Making a disaster film on a tiny budget also meant being strategic with visual effects. Rather than creating a single spectacular sequence, Gorak chose to pepper the film with brief glimpses of the city skyline under a growing cloud of black smoke. To create these, visual-effects supervisor Joe Bauer layered footage of smoke generated by oil fires in Kuwait onto Richmond’s skyline shots. “We were pretty addicted to the idea of a handheld movie, and it blew me away that Joe didn’t have a problem doing a matte into a handheld shot,” says Richmond. “That’s something you couldn’t do a few years ago.” The falling ash was biodegradable paper blown into the foreground and supplemented by matte extensions. To achieve eerily beautiful shots of ash blowing in the wind, Richmond rolled while the special-effects unit was laying down the ash. (In the same vein of efficiency, Gorak avoided hiring a helicopter by stealing all those shots — he asked the camera operators to shoot the sky whenever a helicopter happened by.)

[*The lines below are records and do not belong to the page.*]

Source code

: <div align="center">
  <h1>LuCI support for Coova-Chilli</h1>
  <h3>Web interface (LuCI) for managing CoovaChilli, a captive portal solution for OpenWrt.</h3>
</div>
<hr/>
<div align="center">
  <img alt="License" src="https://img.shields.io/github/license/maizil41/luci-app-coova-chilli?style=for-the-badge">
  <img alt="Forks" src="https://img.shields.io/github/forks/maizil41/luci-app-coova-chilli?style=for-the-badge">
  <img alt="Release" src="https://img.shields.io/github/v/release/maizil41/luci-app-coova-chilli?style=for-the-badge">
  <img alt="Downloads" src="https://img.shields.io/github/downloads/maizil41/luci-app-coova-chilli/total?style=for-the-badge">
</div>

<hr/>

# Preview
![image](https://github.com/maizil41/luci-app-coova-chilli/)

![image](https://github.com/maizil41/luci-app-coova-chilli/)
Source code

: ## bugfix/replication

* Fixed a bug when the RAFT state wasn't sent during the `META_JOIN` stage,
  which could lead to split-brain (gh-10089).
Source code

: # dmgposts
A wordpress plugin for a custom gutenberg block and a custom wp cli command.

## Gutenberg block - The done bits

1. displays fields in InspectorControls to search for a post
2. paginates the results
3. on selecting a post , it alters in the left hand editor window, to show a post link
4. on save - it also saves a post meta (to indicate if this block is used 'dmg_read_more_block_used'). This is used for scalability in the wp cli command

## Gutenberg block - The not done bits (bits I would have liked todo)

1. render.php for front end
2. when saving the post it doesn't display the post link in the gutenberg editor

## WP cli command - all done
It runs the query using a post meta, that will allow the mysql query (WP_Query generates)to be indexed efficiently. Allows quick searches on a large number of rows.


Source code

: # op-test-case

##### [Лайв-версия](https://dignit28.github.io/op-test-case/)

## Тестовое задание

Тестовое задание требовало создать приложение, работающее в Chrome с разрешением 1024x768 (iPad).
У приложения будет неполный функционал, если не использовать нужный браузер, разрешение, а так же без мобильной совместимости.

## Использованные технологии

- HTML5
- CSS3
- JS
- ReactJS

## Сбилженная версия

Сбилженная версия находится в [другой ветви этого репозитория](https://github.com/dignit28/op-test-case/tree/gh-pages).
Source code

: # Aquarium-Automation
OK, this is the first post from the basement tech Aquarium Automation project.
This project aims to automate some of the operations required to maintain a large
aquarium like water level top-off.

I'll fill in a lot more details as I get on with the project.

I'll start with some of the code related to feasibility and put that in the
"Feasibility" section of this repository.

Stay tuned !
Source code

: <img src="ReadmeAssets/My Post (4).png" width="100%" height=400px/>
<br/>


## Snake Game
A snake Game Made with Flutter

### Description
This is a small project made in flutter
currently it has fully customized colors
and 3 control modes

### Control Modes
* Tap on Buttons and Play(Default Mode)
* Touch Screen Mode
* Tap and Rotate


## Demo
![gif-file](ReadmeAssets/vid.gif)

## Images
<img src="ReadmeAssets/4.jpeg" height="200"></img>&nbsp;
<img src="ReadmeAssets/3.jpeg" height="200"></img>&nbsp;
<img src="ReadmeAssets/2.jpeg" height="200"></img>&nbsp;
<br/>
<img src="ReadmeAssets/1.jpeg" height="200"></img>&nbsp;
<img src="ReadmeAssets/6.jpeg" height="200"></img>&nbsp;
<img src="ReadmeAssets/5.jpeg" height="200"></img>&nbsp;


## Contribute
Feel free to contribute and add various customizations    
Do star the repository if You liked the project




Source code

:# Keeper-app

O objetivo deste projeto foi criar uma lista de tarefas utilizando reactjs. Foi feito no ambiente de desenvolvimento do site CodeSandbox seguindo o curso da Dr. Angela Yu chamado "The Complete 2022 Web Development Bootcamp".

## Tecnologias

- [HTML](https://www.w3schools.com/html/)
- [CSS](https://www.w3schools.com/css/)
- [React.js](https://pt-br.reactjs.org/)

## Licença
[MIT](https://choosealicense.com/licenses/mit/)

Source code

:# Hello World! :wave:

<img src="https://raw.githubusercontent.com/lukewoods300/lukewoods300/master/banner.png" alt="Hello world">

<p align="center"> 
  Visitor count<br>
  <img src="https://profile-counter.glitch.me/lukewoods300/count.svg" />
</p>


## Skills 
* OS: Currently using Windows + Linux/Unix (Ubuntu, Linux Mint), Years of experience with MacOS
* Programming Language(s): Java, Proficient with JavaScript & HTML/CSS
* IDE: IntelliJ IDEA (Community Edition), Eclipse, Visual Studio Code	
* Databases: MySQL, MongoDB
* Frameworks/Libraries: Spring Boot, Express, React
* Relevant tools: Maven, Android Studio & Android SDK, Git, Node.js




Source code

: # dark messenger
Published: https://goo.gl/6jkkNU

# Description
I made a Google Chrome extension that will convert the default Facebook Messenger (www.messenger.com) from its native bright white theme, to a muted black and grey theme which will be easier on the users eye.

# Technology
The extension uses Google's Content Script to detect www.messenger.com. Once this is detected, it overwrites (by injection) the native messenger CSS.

The plume of ash eventually blocks the sunlight from Brad and Lexi’s house. To lower the contrast and achieve continuity on these sequences, Richmond relied heavily on the DI. His five days with FotoKem colorist Tom Sartori largely involved fine-tuning contrast and desaturating the image. Even before the bombs hit, “we wanted a warm look, but not full color,” says the cinematographer. “Next we started draining out the warmth, and then after the ash hit, we lost the green, toning down the deep-background foliage. Eventually, the picture is almost black and white. It would have been virtually impossible to color-time this film photochemically — it had more shots per reel than any movie I’d ever worked on. The DI allowed us to frame-store, and we could look at 80 pictures at once. It was a kind of grid to grade by.”
In awarding Richmond the cinematography prize, the Sundance jury noted that he had worked wonders inside the house. “Sometimes we cinematographers are given a great gift: shooting in Tuscany in 17th-century palaces, shooting the neon of Vegas, or shooting the gritty streets of Newark,” said juror Nancy Schreiber, ASC. “And sometimes the script dictates shooting a 90-minute film almost all in one suburban house. Sometimes we have to light fear, frame panic and compose betrayal. Tom was incredibly inventive in making this house work in an emotionally diverse way. He did it with precision, skill, and beauty — and on such a low budget. It was masterful.”